Sunday, March 28, 2010

A Palm By Any Other Name

Even though I live across the river from Big Ben and the Boys I tend to forget my religious feast days other than Christmas. Oh I know I post a saint-a-day but that's from a fun little website that reminds me that today is San Gontrano or at least it would be if it hadn't been displaced by a greater feast.

This morning as I trundled through the Galleria in Milano towards the Metro I noticed people carrying bundles of olive branches tied with ribbons. If the bells that began sounding at 0730 hadn't been enough to remind me then those little bundles did the trick - today is Palm Sunday.

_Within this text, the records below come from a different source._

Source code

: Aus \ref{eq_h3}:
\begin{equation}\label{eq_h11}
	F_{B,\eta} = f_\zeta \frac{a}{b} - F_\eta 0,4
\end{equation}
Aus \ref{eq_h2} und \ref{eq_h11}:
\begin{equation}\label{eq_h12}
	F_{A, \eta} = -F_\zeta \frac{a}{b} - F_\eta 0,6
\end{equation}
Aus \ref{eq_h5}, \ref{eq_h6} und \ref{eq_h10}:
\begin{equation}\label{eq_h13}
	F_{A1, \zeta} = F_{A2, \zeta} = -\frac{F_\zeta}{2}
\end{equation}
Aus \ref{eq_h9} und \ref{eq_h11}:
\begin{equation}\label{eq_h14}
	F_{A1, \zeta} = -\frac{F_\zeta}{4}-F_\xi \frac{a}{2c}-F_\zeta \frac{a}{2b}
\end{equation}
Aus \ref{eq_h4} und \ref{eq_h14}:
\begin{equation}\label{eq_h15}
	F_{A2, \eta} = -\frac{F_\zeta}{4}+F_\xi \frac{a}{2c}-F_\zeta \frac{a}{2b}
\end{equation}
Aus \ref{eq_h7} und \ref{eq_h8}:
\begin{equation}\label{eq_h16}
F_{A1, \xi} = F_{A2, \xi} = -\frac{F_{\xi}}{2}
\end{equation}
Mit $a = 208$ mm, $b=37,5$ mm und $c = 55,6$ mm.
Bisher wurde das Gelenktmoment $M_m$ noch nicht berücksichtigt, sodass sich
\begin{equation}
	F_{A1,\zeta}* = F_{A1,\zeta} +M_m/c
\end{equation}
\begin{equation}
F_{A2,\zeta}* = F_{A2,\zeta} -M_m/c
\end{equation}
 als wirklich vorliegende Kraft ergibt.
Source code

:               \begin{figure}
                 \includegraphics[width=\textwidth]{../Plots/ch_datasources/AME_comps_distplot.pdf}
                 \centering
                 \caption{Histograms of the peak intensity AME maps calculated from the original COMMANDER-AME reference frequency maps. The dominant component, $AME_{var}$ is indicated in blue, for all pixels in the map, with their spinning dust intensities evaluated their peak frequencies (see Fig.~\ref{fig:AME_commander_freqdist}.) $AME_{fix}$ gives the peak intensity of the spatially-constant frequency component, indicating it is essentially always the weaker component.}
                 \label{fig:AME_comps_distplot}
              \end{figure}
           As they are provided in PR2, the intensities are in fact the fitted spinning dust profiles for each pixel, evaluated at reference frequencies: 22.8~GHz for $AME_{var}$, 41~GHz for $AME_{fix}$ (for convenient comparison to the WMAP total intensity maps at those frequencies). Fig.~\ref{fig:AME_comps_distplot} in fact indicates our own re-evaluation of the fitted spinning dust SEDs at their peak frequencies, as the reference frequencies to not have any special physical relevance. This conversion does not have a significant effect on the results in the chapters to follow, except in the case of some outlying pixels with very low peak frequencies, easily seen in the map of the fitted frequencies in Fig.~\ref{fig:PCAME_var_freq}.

The day when tradition tells us Christ road into Jerusalem on a donkey to the welcoming cries of the populace who spread palm leaves before him.

Despite what the Italians call it palms are not much in evidence here - except those carried by the clergy in procession. The congregation gets blessed olive branches. Why olive branches and not palms? I'm not really sure - but according to the GB's article in Italian Notebook it may just be that that olive trees are more plentiful? I know that back in my church going days in Toronto we always had full palm fronds for the clergy and choir and small palm crosses for the congregation.

And in Poland colourful artificial palms are made of woven husks entwined with dried flowers and carried in procession. In some cases the fronds carried in procession are over 30 meters high. Our housekeeper Christine would always bring us blessed palms like the ones on the right.

In villages in Germany and, as I discovered on my visit to the Medieval and Renaissance galleries at the V&A, England it was not uncommon to have a figure of Christ on a donkey carried or wheeled in procession. Often the procession would wend its way through several villages with the figure being handed over to each village in turn until it ended back in its home parish.

This example of the wood carvers art from the Bode Museum in Berlin was created in the Lower Rhine Valley. It was probably brightly painted when it first appeared in procession in the late 1400s.

28 marzo - Domenica delle Palme

1 comment:

sageweb said...

wow Olive branches seem weird..how do you braid them or make little crosses out of them during church?